>>>

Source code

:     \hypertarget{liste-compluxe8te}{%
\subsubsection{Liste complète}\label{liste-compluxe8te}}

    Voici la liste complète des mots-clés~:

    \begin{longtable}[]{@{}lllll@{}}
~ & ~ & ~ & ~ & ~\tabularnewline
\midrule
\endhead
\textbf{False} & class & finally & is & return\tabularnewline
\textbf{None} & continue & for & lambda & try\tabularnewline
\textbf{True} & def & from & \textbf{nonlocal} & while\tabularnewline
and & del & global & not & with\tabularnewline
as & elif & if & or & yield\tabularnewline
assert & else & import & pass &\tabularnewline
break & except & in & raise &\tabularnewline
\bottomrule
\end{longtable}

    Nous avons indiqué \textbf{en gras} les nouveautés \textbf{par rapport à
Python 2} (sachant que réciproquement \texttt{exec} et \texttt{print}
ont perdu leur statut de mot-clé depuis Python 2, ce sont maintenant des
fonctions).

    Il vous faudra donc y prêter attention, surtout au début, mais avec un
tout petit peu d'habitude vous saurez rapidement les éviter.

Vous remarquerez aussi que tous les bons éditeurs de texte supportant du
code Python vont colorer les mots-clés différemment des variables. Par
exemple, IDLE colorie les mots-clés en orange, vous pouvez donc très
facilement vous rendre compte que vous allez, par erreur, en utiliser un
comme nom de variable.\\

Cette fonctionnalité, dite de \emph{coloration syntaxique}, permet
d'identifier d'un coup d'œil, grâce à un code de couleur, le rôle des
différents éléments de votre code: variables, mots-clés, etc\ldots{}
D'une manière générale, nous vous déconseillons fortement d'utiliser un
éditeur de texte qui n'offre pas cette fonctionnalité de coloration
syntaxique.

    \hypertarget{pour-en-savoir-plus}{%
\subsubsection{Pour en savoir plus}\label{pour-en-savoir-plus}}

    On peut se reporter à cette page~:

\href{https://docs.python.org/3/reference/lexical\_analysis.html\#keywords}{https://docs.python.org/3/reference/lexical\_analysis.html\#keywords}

<<<

* Required action:
Go through the data above and copy all of it exactly.

* Reply:
Source code

:     \hypertarget{liste-compluxe8te}{%
\subsubsection{Liste complète}\label{liste-compluxe8te}}

    Voici la liste complète des mots-clés~:

    \begin{longtable}[]{@{}lllll@{}}
~ & ~ & ~ & ~ & ~\tabularnewline
\midrule
\endhead
\textbf{False} & class & finally & is & return\tabularnewline
\textbf{None} & continue & for & lambda & try\tabularnewline
\textbf{True} & def & from & \textbf{nonlocal} & while\tabularnewline
and & del & global & not & with\tabularnewline
as & elif & if & or & yield\tabularnewline
assert & else & import & pass &\tabularnewline
break & except & in & raise &\tabularnewline
\bottomrule
\end{longtable}

    Nous avons indiqué \textbf{en gras} les nouveautés \textbf{par rapport à
Python 2} (sachant que réciproquement \texttt{exec} et \texttt{print}
ont perdu leur statut de mot-clé depuis Python 2, ce sont maintenant des
fonctions).

    Il vous faudra donc y prêter attention, surtout au début, mais avec un
tout petit peu d'habitude vous saurez rapidement les éviter.

Vous remarquerez aussi que tous les bons éditeurs de texte supportant du
code Python vont colorer les mots-clés différemment des variables. Par
exemple, IDLE colorie les mots-clés en orange, vous pouvez donc très
facilement vous rendre compte que vous allez, par erreur, en utiliser un
comme nom de variable.\\

Cette fonctionnalité, dite de \emph{coloration syntaxique}, permet
d'identifier d'un coup d'œil, grâce à un code de couleur, le rôle des
différents éléments de votre code: variables, mots-clés, etc\ldots{}
D'une manière générale, nous vous déconseillons fortement d'utiliser un
éditeur de texte qui n'offre pas cette fonctionnalité de coloration
syntaxique.

    \hypertarget{pour-en-savoir-plus}{%
\subsubsection{Pour en savoir plus}\label{pour-en-savoir-plus}}

    On peut se reporter à cette page~:

\href{https://docs.python.org/3/reference/lexical\_analysis.html\#keywords}{https://docs.python.org/3/reference/lexical\_analysis.html\#keywords}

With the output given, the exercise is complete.